WORK ITEM: Work through the records that follow and return each line containing the word "Core".

AVAILABLE DATA:
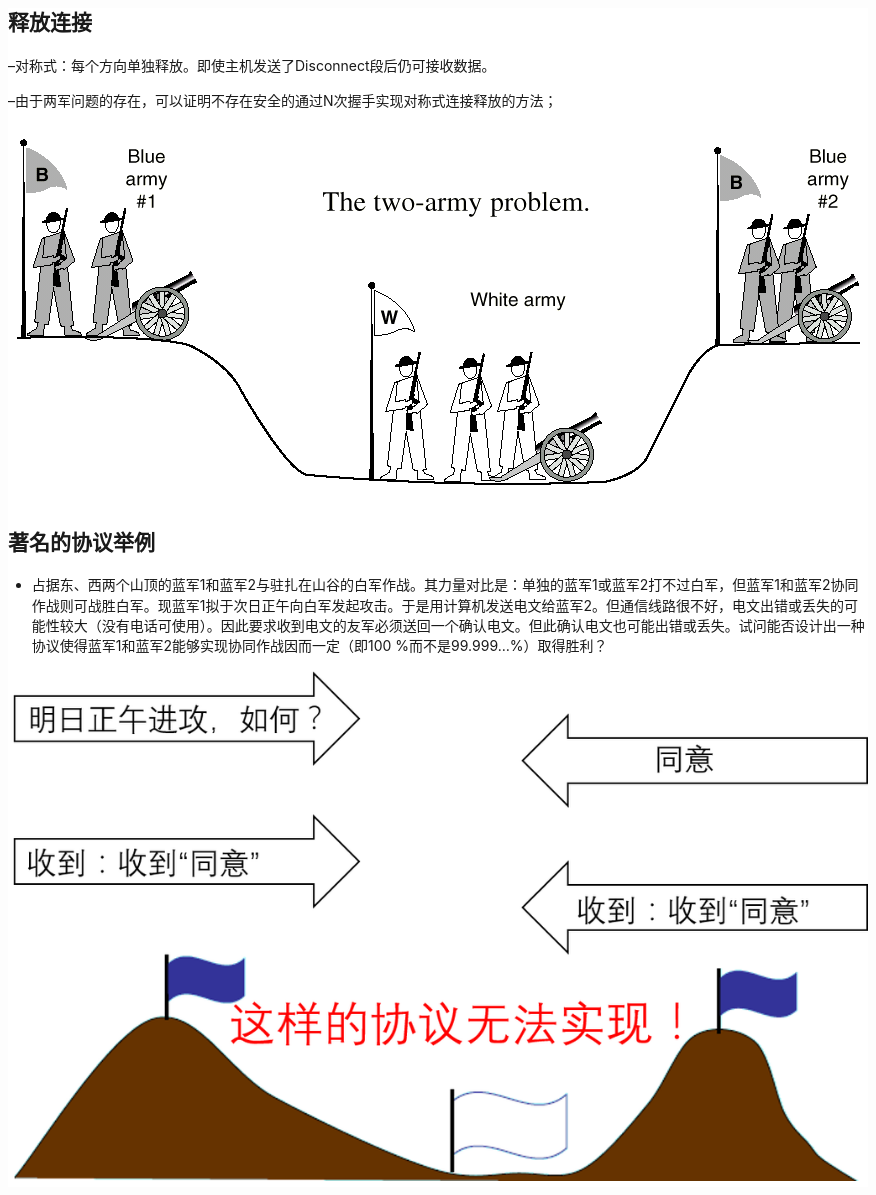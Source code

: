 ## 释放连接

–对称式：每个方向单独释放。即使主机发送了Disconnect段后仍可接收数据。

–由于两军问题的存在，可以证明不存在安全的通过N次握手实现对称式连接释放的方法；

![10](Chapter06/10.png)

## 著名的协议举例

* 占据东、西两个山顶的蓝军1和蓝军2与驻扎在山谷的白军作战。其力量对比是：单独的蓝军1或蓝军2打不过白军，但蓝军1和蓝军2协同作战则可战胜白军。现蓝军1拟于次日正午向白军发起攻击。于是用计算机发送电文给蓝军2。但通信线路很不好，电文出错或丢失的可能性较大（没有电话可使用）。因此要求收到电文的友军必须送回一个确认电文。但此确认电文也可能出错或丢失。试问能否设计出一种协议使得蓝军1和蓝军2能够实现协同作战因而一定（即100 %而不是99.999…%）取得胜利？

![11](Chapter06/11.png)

* * *

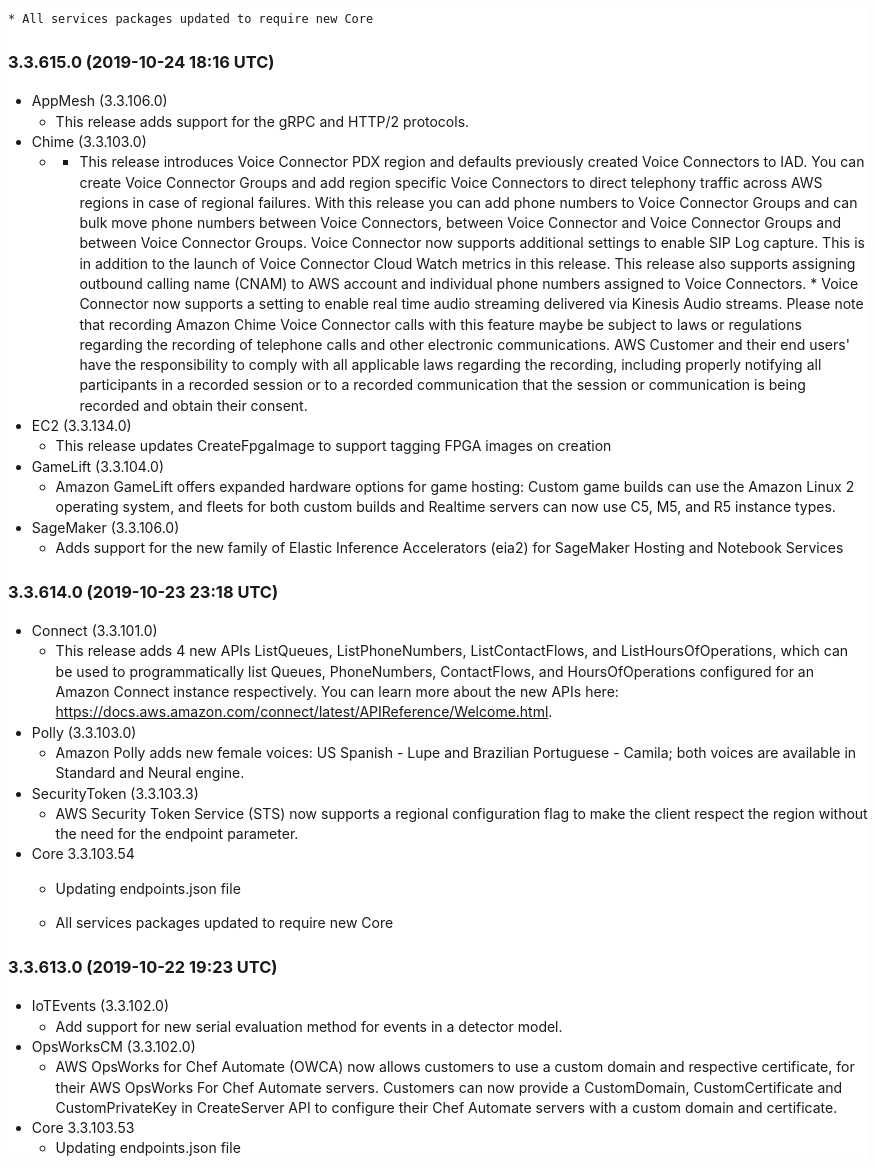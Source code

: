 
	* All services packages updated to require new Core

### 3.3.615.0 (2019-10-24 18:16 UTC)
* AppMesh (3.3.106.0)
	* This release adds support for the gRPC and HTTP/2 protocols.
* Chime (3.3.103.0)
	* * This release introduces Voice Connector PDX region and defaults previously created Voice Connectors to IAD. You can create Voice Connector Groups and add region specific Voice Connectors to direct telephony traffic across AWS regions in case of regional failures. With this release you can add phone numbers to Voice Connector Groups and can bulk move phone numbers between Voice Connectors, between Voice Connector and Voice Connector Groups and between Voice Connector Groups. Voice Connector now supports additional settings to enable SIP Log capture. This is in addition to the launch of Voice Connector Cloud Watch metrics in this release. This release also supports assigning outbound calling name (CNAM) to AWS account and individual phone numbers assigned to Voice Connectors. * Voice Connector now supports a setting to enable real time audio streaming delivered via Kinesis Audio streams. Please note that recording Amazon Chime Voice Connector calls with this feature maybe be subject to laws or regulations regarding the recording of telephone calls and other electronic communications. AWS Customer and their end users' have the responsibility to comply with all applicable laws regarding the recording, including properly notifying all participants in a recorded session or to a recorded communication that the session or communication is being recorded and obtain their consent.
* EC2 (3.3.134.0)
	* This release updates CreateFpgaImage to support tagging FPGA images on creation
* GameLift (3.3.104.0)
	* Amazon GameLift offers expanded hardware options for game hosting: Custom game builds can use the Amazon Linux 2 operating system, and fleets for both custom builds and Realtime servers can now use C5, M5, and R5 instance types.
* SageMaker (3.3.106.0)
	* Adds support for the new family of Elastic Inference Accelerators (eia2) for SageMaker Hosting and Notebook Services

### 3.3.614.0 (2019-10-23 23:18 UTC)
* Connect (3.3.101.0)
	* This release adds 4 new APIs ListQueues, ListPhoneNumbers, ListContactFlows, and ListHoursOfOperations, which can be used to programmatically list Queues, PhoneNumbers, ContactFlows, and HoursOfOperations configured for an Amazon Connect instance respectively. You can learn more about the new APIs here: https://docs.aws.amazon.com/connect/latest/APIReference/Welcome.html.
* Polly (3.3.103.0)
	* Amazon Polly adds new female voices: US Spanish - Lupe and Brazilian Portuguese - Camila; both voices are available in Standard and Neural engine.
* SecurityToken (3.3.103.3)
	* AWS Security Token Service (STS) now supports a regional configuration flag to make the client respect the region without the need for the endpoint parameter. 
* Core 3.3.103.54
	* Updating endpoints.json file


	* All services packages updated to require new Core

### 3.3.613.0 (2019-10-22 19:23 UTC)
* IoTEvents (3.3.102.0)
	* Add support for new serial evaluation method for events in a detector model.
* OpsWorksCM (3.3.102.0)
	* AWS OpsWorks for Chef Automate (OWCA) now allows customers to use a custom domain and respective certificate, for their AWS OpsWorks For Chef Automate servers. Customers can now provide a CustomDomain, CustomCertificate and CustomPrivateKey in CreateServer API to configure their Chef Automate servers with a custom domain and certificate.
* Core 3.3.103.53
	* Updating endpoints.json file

RESPONSE TO THE EXERCISE:
	* All services packages updated to require new Core
* Core 3.3.103.54
	* All services packages updated to require new Core
* Core 3.3.103.53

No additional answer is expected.